DATA TO USE:
"""

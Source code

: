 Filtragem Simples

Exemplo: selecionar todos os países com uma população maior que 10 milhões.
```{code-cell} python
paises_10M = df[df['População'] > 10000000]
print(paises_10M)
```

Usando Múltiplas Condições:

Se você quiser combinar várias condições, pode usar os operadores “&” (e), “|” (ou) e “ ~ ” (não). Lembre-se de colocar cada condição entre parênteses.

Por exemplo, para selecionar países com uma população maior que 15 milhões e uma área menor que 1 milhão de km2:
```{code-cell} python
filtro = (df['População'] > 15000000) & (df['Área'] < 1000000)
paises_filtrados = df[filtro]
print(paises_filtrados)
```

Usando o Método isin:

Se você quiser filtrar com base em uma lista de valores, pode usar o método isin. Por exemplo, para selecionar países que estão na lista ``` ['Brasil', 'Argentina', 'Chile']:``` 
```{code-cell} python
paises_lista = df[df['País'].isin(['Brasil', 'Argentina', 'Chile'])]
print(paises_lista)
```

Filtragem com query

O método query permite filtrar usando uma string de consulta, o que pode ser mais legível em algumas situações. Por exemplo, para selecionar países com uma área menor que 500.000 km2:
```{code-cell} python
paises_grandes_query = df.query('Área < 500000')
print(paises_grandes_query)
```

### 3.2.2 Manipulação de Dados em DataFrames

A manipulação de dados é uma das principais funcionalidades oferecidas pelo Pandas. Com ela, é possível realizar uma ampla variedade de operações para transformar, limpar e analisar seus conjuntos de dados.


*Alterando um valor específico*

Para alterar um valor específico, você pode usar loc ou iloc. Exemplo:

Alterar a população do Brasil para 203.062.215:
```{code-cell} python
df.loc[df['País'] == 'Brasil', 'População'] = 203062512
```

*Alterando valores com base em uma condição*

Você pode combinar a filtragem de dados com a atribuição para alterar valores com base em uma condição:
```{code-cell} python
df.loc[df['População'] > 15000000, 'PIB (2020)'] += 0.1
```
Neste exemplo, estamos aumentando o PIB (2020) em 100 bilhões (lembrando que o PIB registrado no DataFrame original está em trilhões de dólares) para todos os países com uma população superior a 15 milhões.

"""

TASK STATEMENT: Go through the listing and transcribe all of it exactly.

ANSWER FOR THIS EXERCISE:
Source code

: Filtragem Simples

Exemplo: selecionar todos os países com uma população maior que 10 milhões.
```{code-cell} python
paises_10M = df[df['População'] > 10000000]
print(paises_10M)
```

Usando Múltiplas Condições:

Se você quiser combinar várias condições, pode usar os operadores “&” (e), “|” (ou) e “ ~ ” (não). Lembre-se de colocar cada condição entre parênteses.

Por exemplo, para selecionar países com uma população maior que 15 milhões e uma área menor que 1 milhão de km2:
```{code-cell} python
filtro = (df['População'] > 15000000) & (df['Área'] < 1000000)
paises_filtrados = df[filtro]
print(paises_filtrados)
```

Usando o Método isin:

Se você quiser filtrar com base em uma lista de valores, pode usar o método isin. Por exemplo, para selecionar países que estão na lista ``` ['Brasil', 'Argentina', 'Chile']:``` 
```{code-cell} python
paises_lista = df[df['País'].isin(['Brasil', 'Argentina', 'Chile'])]
print(paises_lista)
```

Filtragem com query

O método query permite filtrar usando uma string de consulta, o que pode ser mais legível em algumas situações. Por exemplo, para selecionar países com uma área menor que 500.000 km2:
```{code-cell} python
paises_grandes_query = df.query('Área < 500000')
print(paises_grandes_query)
```

### 3.2.2 Manipulação de Dados em DataFrames

A manipulação de dados é uma das principais funcionalidades oferecidas pelo Pandas. Com ela, é possível realizar uma ampla variedade de operações para transformar, limpar e analisar seus conjuntos de dados.


*Alterando um valor específico*

Para alterar um valor específico, você pode usar loc ou iloc. Exemplo:

Alterar a população do Brasil para 203.062.215:
```{code-cell} python
df.loc[df['País'] == 'Brasil', 'População'] = 203062512
```

*Alterando valores com base em uma condição*

Você pode combinar a filtragem de dados com a atribuição para alterar valores com base em uma condição:
```{code-cell} python
df.loc[df['População'] > 15000000, 'PIB (2020)'] += 0.1
```
Neste exemplo, estamos aumentando o PIB (2020) em 100 bilhões (lembrando que o PIB registrado no DataFrame original está em trilhões de dólares) para todos os países com uma população superior a 15 milhões.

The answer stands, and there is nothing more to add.